ChemEng.Upatras Seminars 2022 - Stylianos Varoutis, Karlsruhe Institute of Technology (KIT)

Abstract

During the last decade research in the field of rarefied gas dynamics has attracted a lot of attention. This refreshed interest is due to applications in the emerging field of nano- and micro-fluidics, as well as to the more traditional fields of vacuum technology and high altitude aerodynamics. Some of these applications may include important phenomena such as those related to polyatomic gases, chemical reactions, evaporation, and condensation. Representative examples include gas flows in mass flow controllers, micro propulsion nozzles in high altitude and space gas dynamics, pipe networks, pumps and distillation towers in vacuum systems, membranes and porous media in filtering, fabrication processes in microelectronics and gaseous devices in micro-electromechanical systems (MEMS). The gas rarefaction is specified by the Knudsen number (Kn), which is defined as the ratio of the mean free path over a characteristic macroscopic length of the problem. In general, when the flow is considered as far from local equilibrium, then the well-known hydrodynamic equations cannot be applied since the continuum assumption and the associated constitutive laws are not valid anymore. In these cases two main numerical approaches can be implemented in order to address problems in the whole range of the Knudsen number.

The first approach is based on the kinetic theory of gases as expressed by the integro-differential Boltzmann equation or its associated kinetic models, in which a deterministic numerical solution of the corresponding kinetic equation is performed. Typical examples are the BGK and Shakhov kinetic models. The second approach is the particle based Direct Simulation Monte Carlo (DSMC) method. The DSMC is a probabilistic numerical scheme, in which a large number of statistically representative particles are modelled. Particle motion is modeled deterministically, while the collisions are treated stochastically.
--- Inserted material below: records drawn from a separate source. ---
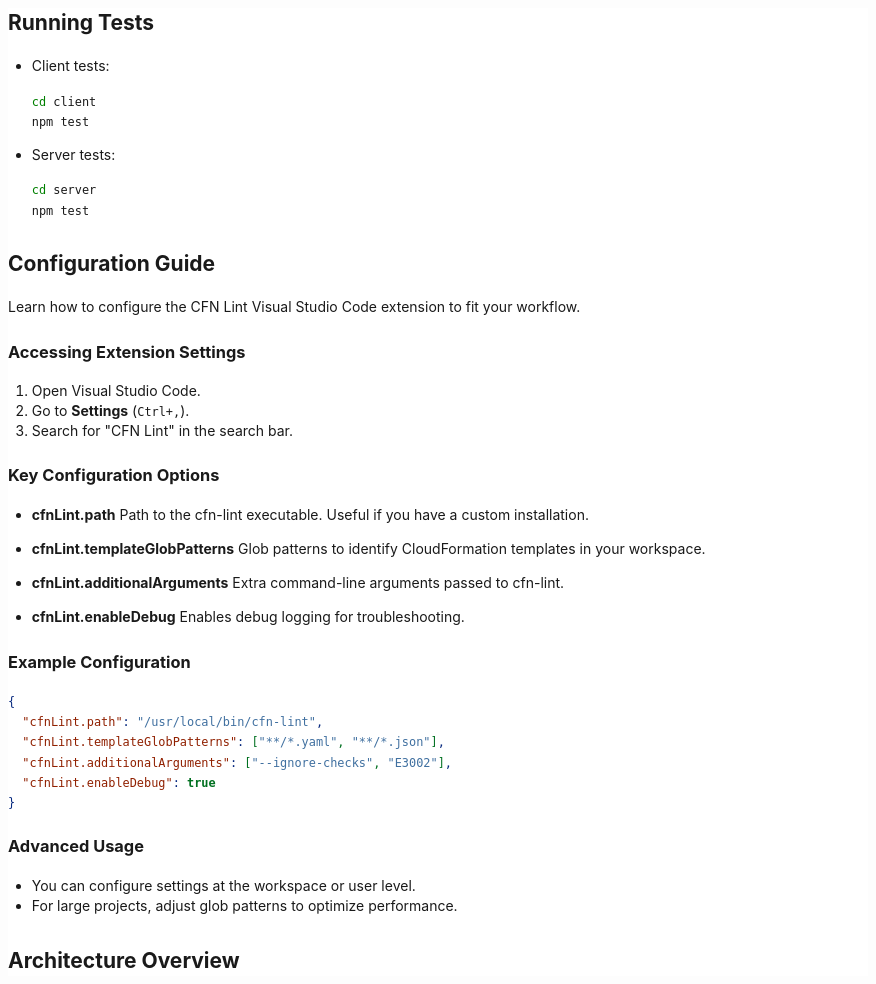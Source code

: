 ## Running Tests

- Client tests:
  ```bash
  cd client
  npm test
  ```
- Server tests:
  ```bash
  cd server
  npm test
  ```

## Configuration Guide

Learn how to configure the CFN Lint Visual Studio Code extension to fit your workflow.

### Accessing Extension Settings

1. Open Visual Studio Code.
2. Go to **Settings** (`Ctrl+,`).
3. Search for "CFN Lint" in the search bar.

### Key Configuration Options

- **cfnLint.path**
  Path to the cfn-lint executable. Useful if you have a custom installation.

- **cfnLint.templateGlobPatterns**
  Glob patterns to identify CloudFormation templates in your workspace.

- **cfnLint.additionalArguments**
  Extra command-line arguments passed to cfn-lint.

- **cfnLint.enableDebug**
  Enables debug logging for troubleshooting.

### Example Configuration

```json
{
  "cfnLint.path": "/usr/local/bin/cfn-lint",
  "cfnLint.templateGlobPatterns": ["**/*.yaml", "**/*.json"],
  "cfnLint.additionalArguments": ["--ignore-checks", "E3002"],
  "cfnLint.enableDebug": true
}
```

### Advanced Usage

- You can configure settings at the workspace or user level.
- For large projects, adjust glob patterns to optimize performance.

## Architecture Overview
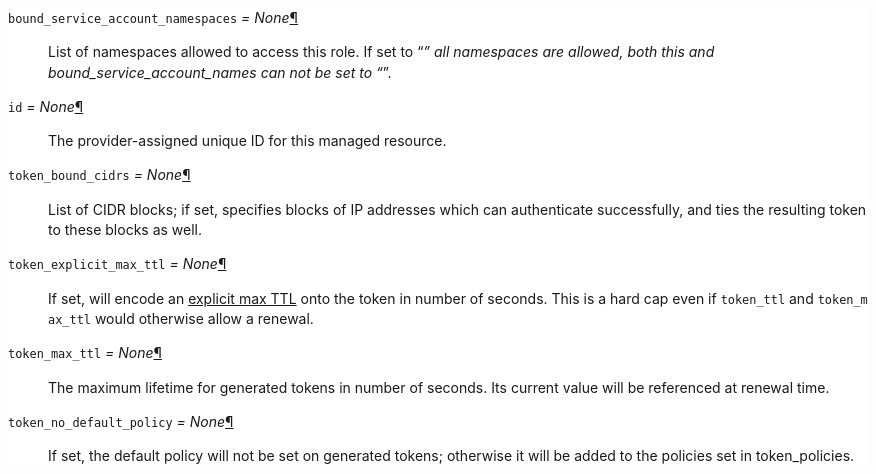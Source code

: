 <dl class="py attribute">
<dt id="pulumi_vault.kubernetes.GetAuthBackendRoleResult.bound_service_account_namespaces">
<code class="sig-name descname">bound_service_account_namespaces</code><em class="property"> = None</em><a class="headerlink" href="#pulumi_vault.kubernetes.GetAuthBackendRoleResult.bound_service_account_namespaces" title="Permalink to this definition">¶</a></dt>
<dd><p>List of namespaces allowed to access this role. If set to “<em>” all namespaces are allowed, both this and bound_service_account_names can not be set to “</em>”.</p>
</dd></dl>

<dl class="py attribute">
<dt id="pulumi_vault.kubernetes.GetAuthBackendRoleResult.id">
<code class="sig-name descname">id</code><em class="property"> = None</em><a class="headerlink" href="#pulumi_vault.kubernetes.GetAuthBackendRoleResult.id" title="Permalink to this definition">¶</a></dt>
<dd><p>The provider-assigned unique ID for this managed resource.</p>
</dd></dl>

<dl class="py attribute">
<dt id="pulumi_vault.kubernetes.GetAuthBackendRoleResult.token_bound_cidrs">
<code class="sig-name descname">token_bound_cidrs</code><em class="property"> = None</em><a class="headerlink" href="#pulumi_vault.kubernetes.GetAuthBackendRoleResult.token_bound_cidrs" title="Permalink to this definition">¶</a></dt>
<dd><p>List of CIDR blocks; if set, specifies blocks of IP
addresses which can authenticate successfully, and ties the resulting token to these blocks
as well.</p>
</dd></dl>

<dl class="py attribute">
<dt id="pulumi_vault.kubernetes.GetAuthBackendRoleResult.token_explicit_max_ttl">
<code class="sig-name descname">token_explicit_max_ttl</code><em class="property"> = None</em><a class="headerlink" href="#pulumi_vault.kubernetes.GetAuthBackendRoleResult.token_explicit_max_ttl" title="Permalink to this definition">¶</a></dt>
<dd><p>If set, will encode an
<a class="reference external" href="https://www.vaultproject.io/docs/concepts/tokens.html#token-time-to-live-periodic-tokens-and-explicit-max-ttls">explicit max TTL</a>
onto the token in number of seconds. This is a hard cap even if <code class="docutils literal notranslate"><span class="pre">token_ttl</span></code> and
<code class="docutils literal notranslate"><span class="pre">token_max_ttl</span></code> would otherwise allow a renewal.</p>
</dd></dl>

<dl class="py attribute">
<dt id="pulumi_vault.kubernetes.GetAuthBackendRoleResult.token_max_ttl">
<code class="sig-name descname">token_max_ttl</code><em class="property"> = None</em><a class="headerlink" href="#pulumi_vault.kubernetes.GetAuthBackendRoleResult.token_max_ttl" title="Permalink to this definition">¶</a></dt>
<dd><p>The maximum lifetime for generated tokens in number of seconds.
Its current value will be referenced at renewal time.</p>
</dd></dl>

<dl class="py attribute">
<dt id="pulumi_vault.kubernetes.GetAuthBackendRoleResult.token_no_default_policy">
<code class="sig-name descname">token_no_default_policy</code><em class="property"> = None</em><a class="headerlink" href="#pulumi_vault.kubernetes.GetAuthBackendRoleResult.token_no_default_policy" title="Permalink to this definition">¶</a></dt>
<dd><p>If set, the default policy will not be set on
generated tokens; otherwise it will be added to the policies set in token_policies.</p>
</dd></dl>
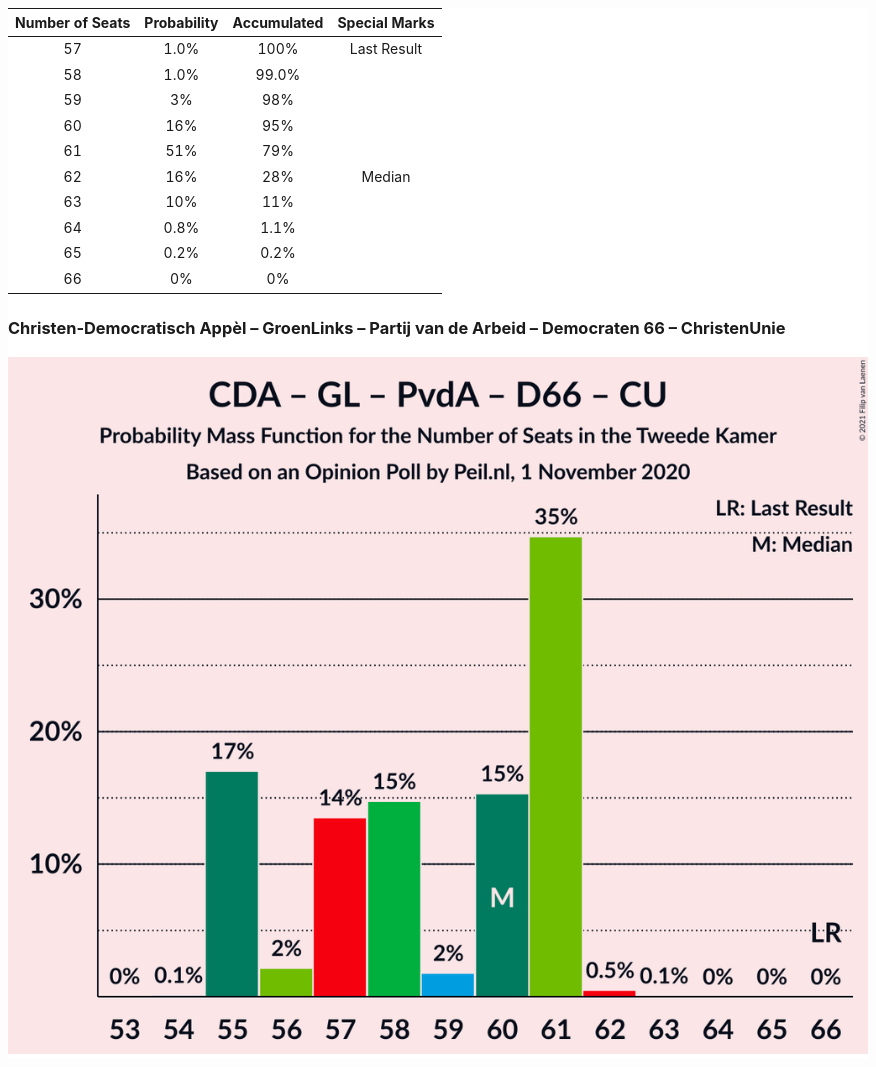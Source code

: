 | Number of Seats | Probability | Accumulated | Special Marks |
|:---------------:|:-----------:|:-----------:|:-------------:|
| 57 | 1.0% | 100% | Last Result |
| 58 | 1.0% | 99.0% |  |
| 59 | 3% | 98% |  |
| 60 | 16% | 95% |  |
| 61 | 51% | 79% |  |
| 62 | 16% | 28% | Median |
| 63 | 10% | 11% |  |
| 64 | 0.8% | 1.1% |  |
| 65 | 0.2% | 0.2% |  |
| 66 | 0% | 0% |  |

### Christen-Democratisch Appèl – GroenLinks – Partij van de Arbeid – Democraten 66 – ChristenUnie

![Graph with seats probability mass function not yet produced](2020-11-01-Peilnl-coalitions-seats-pmf-cda–gl–pvda–d66–cu.png "Seats Probability Mass Function")
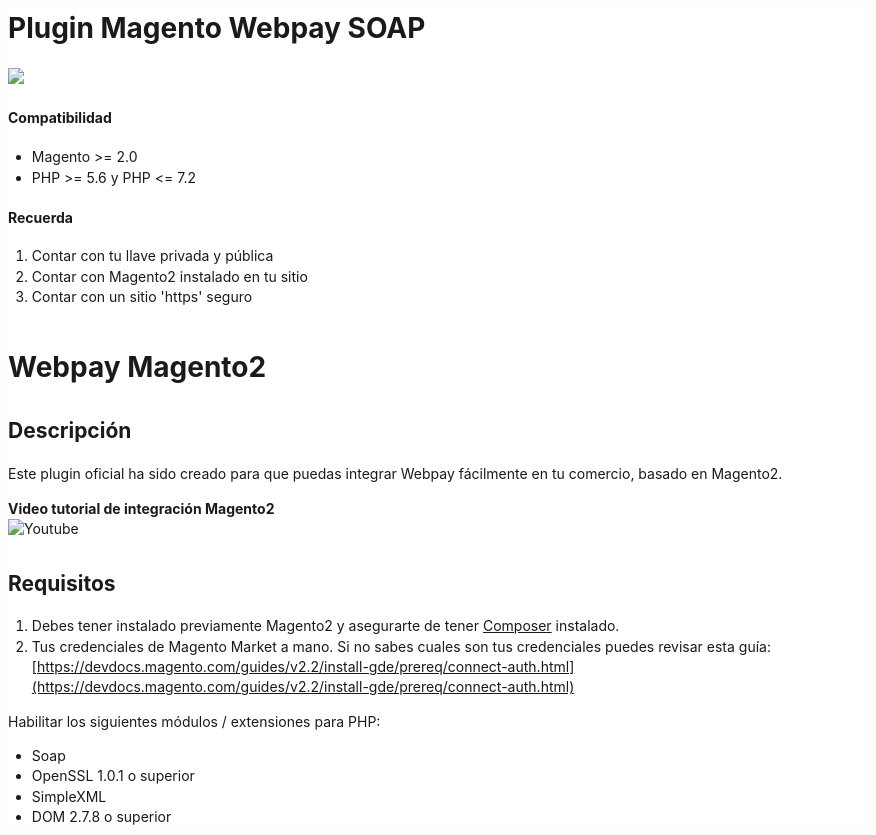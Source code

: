 # Plugin Magento Webpay SOAP

<div class="data-menu-side-right">
  <div class="btn-side-right"><span><img src="/images/navbar.png"></span></div>
  <div class="block-cantainer">
    <h4>Compatibilidad</h4>
    <ul>
      <li>Magento >= 2.0</li>
      <li>PHP >= 5.6 y PHP <= 7.2</li>
    </ul>
    <h4>Recuerda</h4>
    <ol>
      <li>Contar con tu llave privada y pública</li>
      <li>Contar con Magento2 instalado en tu sitio</li>
      <li>Contar con un sitio 'https' seguro</li>
    </ol>
  </div>
</div>

<h1 class="toc-ignore">Webpay Magento2</h1>
<h1 style="display: none;">Webpay</h1>

## Descripción

Este plugin oficial ha sido creado para que puedas integrar Webpay fácilmente en tu comercio, basado en Magento2.

<div class='url-modal-embed' data-toggle-embedYT="modal" data-src="https://www.youtube-nocookie.com/embed/TMbLGFJQX44" >
  <div class="container-embed">
    <div class="data-info-url">
      <b>Video tutorial de integración Magento2</b>
    </div>
    <img class="icon-video-YT td_img-night" src="{{dir}}/images/yt_icon.png" alt="Youtube">
  </div>
</div>

## Requisitos

1. Debes tener instalado previamente Magento2 y asegurarte de tener [Composer](https://getcomposer.org) instalado.
2. Tus credenciales de Magento Market a mano. Si no sabes cuales son tus credenciales puedes revisar esta guía: [https://devdocs.magento.com/guides/v2.2/install-gde/prereq/connect-auth.html](https://devdocs.magento.com/guides/v2.2/install-gde/prereq/connect-auth.html)

Habilitar los siguientes módulos / extensiones para PHP:

* Soap
* OpenSSL 1.0.1 o superior
* SimpleXML
* DOM 2.7.8 o superior
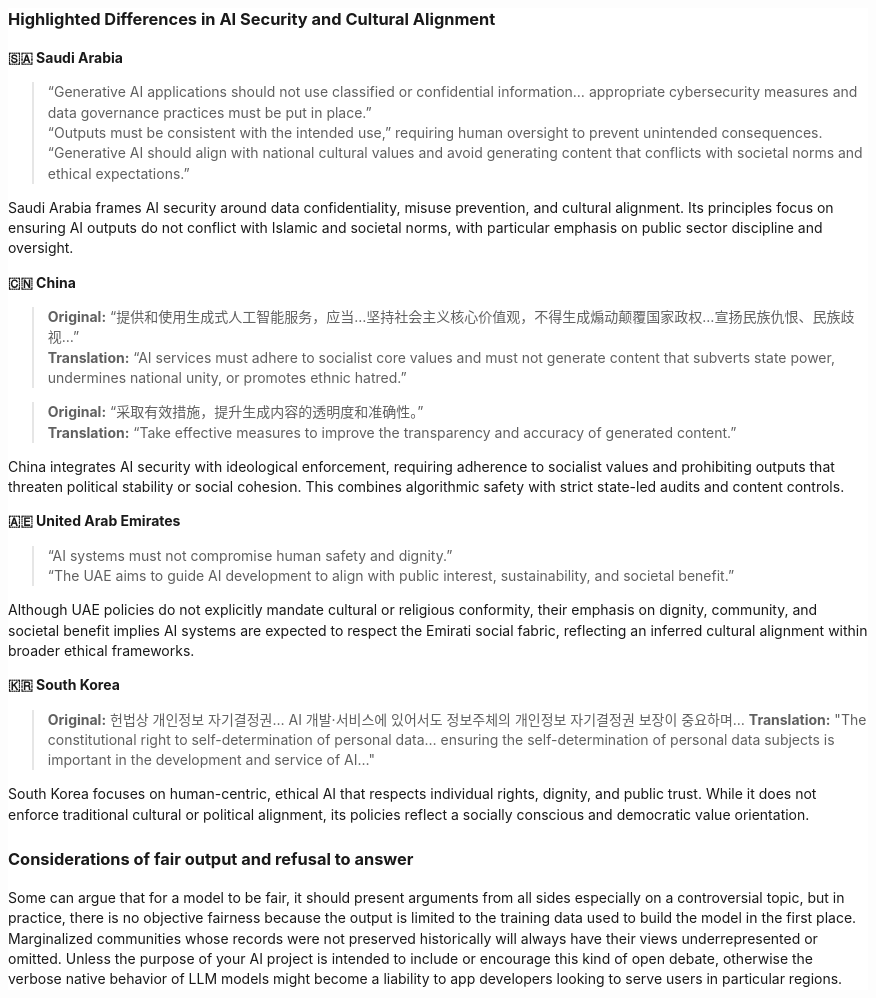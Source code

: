 ### Highlighted Differences in AI Security and Cultural Alignment

**🇸🇦 Saudi Arabia**

> “Generative AI applications should not use classified or confidential information… appropriate cybersecurity measures and data governance practices must be put in place.”  
> “Outputs must be consistent with the intended use,” requiring human oversight to prevent unintended consequences.  
> “Generative AI should align with national cultural values and avoid generating content that conflicts with societal norms and ethical expectations.”

Saudi Arabia frames AI security around data confidentiality, misuse prevention, and cultural alignment. Its principles focus on ensuring AI outputs do not conflict with Islamic and societal norms, with particular emphasis on public sector discipline and oversight.


**🇨🇳 China**

> **Original:** “提供和使用生成式人工智能服务，应当…坚持社会主义核心价值观，不得生成煽动颠覆国家政权…宣扬民族仇恨、民族歧视…”  
> **Translation:** “AI services must adhere to socialist core values and must not generate content that subverts state power, undermines national unity, or promotes ethnic hatred.”

> **Original:** “采取有效措施，提升生成内容的透明度和准确性。”  
> **Translation:** “Take effective measures to improve the transparency and accuracy of generated content.”

China integrates AI security with ideological enforcement, requiring adherence to socialist values and prohibiting outputs that threaten political stability or social cohesion. This combines algorithmic safety with strict state-led audits and content controls.


**🇦🇪 United Arab Emirates**

> “AI systems must not compromise human safety and dignity.”  
> “The UAE aims to guide AI development to align with public interest, sustainability, and societal benefit.”

Although UAE policies do not explicitly mandate cultural or religious conformity, their emphasis on dignity, community, and societal benefit implies AI systems are expected to respect the Emirati social fabric, reflecting an inferred cultural alignment within broader ethical frameworks.


**🇰🇷 South Korea**

> **Original:** 헌법상 개인정보 자기결정권… AI 개발·서비스에 있어서도 정보주체의 개인정보 자기결정권 보장이 중요하며…
> **Translation:** "The constitutional right to self-determination of personal data… ensuring the self-determination of personal data subjects is important in the development and service of AI…"

South Korea focuses on human-centric, ethical AI that respects individual rights, dignity, and public trust. While it does not enforce traditional cultural or political alignment, its policies reflect a socially conscious and democratic value orientation.


### Considerations of fair output and refusal to answer
Some can argue that for a model to be fair, it should present arguments from all sides especially on a controversial topic, but in practice, there is no objective fairness because the output is limited to the training data used to build the model in the first place. Marginalized communities whose records were not preserved historically will always have their views underrepresented or omitted. 
Unless the purpose of your AI project is intended to include or encourage this kind of open debate, otherwise the verbose native behavior of LLM models might become a liability to app developers looking to serve users in particular regions.
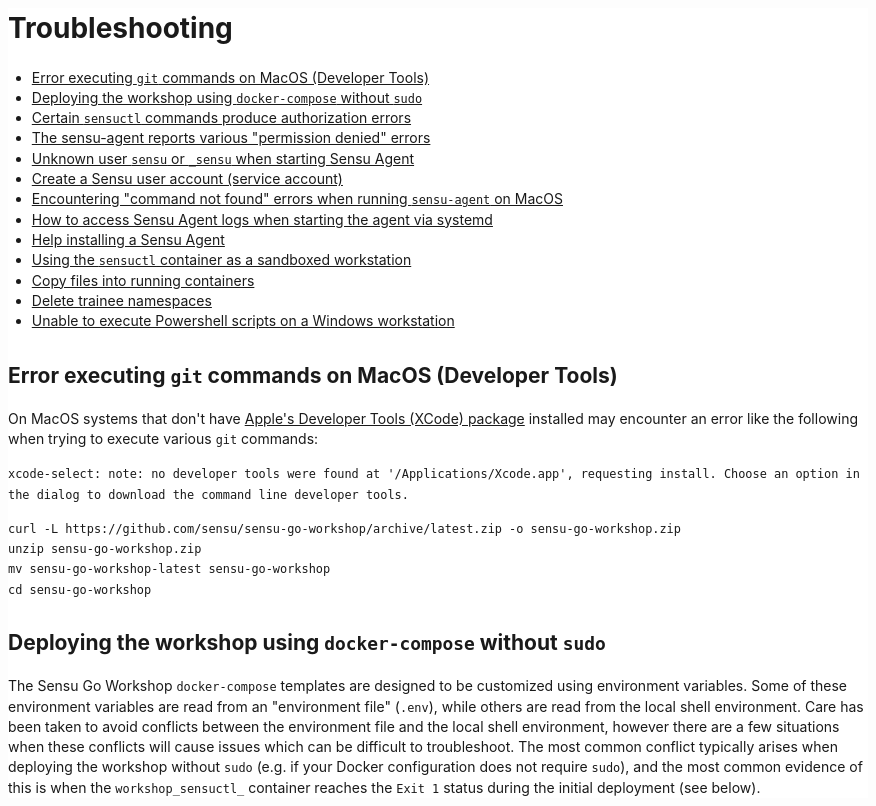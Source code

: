 # Troubleshooting

- [Error executing `git` commands on MacOS (Developer Tools)](#error-executing-git-commands-on-macos-developer-tools)
- [Deploying the workshop using `docker-compose` without `sudo`](#sudo-less-docker-compose)
- [Certain `sensuctl` commands produce authorization errors](#certain-sensuctl-commands-produce-authorization-errors)
- [The sensu-agent reports various "permission denied" errors](#the-sensu-agent-reports-various-permission-denied-errors)
- [Unknown user `sensu` or `_sensu` when starting Sensu Agent](#unknown-user-sensu-or-_sensu-when-starting-sensu-agent)
- [Create a Sensu user account (service account)](#create-a-sensu-user-account-service-account)
- [Encountering "command not found" errors when running `sensu-agent` on MacOS](#encountering-command-not-found-errors-when-running-sensu-agent-on-macos)
- [How to access Sensu Agent logs when starting the agent via systemd](#how-to-access-sensu-agent-logs-when-starting-the-agent-via-systemd)
- [Help installing a Sensu Agent](#help-installing-a-sensu-agent)
- [Using the `sensuctl` container as a sandboxed workstation](#using-the-sensuctl-container-as-a-sandboxed-workstation)
- [Copy files into running containers](#copy-files-into-running-containers)
- [Delete trainee namespaces](#delete-trainee-namespaces)
- [Unable to execute Powershell scripts on a Windows workstation](#unable-to-execute-powershell-scripts-on-a-windows-workstation)

## Error executing `git` commands on MacOS (Developer Tools)

On MacOS systems that don't have [Apple's Developer Tools (XCode) package](https://apps.apple.com/us/app/xcode/id497799835?mt=12) installed may encounter an error like the following when trying to execute various `git` commands:

```
xcode-select: note: no developer tools were found at '/Applications/Xcode.app', requesting install. Choose an option in the dialog to download the command line developer tools.
```

```shell
curl -L https://github.com/sensu/sensu-go-workshop/archive/latest.zip -o sensu-go-workshop.zip
unzip sensu-go-workshop.zip
mv sensu-go-workshop-latest sensu-go-workshop
cd sensu-go-workshop
```

## Deploying the workshop using `docker-compose` without `sudo`

The Sensu Go Workshop `docker-compose` templates are designed to be customized using environment variables.
Some of these environment variables are read from an "environment file" (`.env`), while others are read from the local shell environment.
Care has been taken to avoid conflicts between the environment file and the local shell environment, however there are a few situations when these conflicts will cause issues which can be difficult to troubleshoot.
The most common conflict typically arises when deploying the workshop without `sudo` (e.g. if your Docker configuration does not require `sudo`), and the most common evidence of this is when the `workshop_sensuctl_` container reaches the `Exit 1` status during the initial deployment (see below).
Within the above framework, the aim of this talk is twofold. The first part will be devoted to the presentation of the above numerical approaches and how these are applicable in other fundamental or engineering areas (chemical reacting flows, combustion, etc). Moreover, the corresponding experimental techniques will be discussed. The second part will be devoted to the presentation of illustrative examples in which the kinetic equations or DSMC have been applied, as for instance, the vacuum system of the nuclear fusion reactor ITER and the numerical modelling of a cryopump.

Speakers Short CV

Dr. Stylianos Varoutis was born in Athens, Greece, in 1980. He received his diploma from the Department of Mechanical Engineering, University of Thessaly, Greece, in 2004, and his M.Sc. and Ph.D. degrees in Rarefied Gas Dynamics from University of Thessaly, in 2006 and 2009, respectively. He moved to the Institute for Technical Physics at Karlsruhe Institute of Technology (KIT), in 2009, as an EFDA Fusion Researcher Fellow. Since then, he has been working at KIT as a Senior Research Scientist. Dr. Varoutis’ research is focused on computational and experimental studies of rarefied gas flow phenomena in various scientific and technological fields including high-altitude aerothermodynamics, gaseous microfluidics and vacuum manufacturing processes. Broadening applications of rarefied gas dynamics is one of his long-term research goals. Dr. Varoutis is coordininating a small team of researchers at Karlsruhe Institute of Technology (KIT). The research team has developed accelerated computational algorithms and solvers for the deterministic as well as the stochastic DSMC particle methods, which both solve the Boltzmann and model kinetic equations. Such new techniques are especially useful in studying low-speed and/or unsteady flows and have allowed to address several challenging problems in vacuum science and technology as well as in nuclear fusion fields.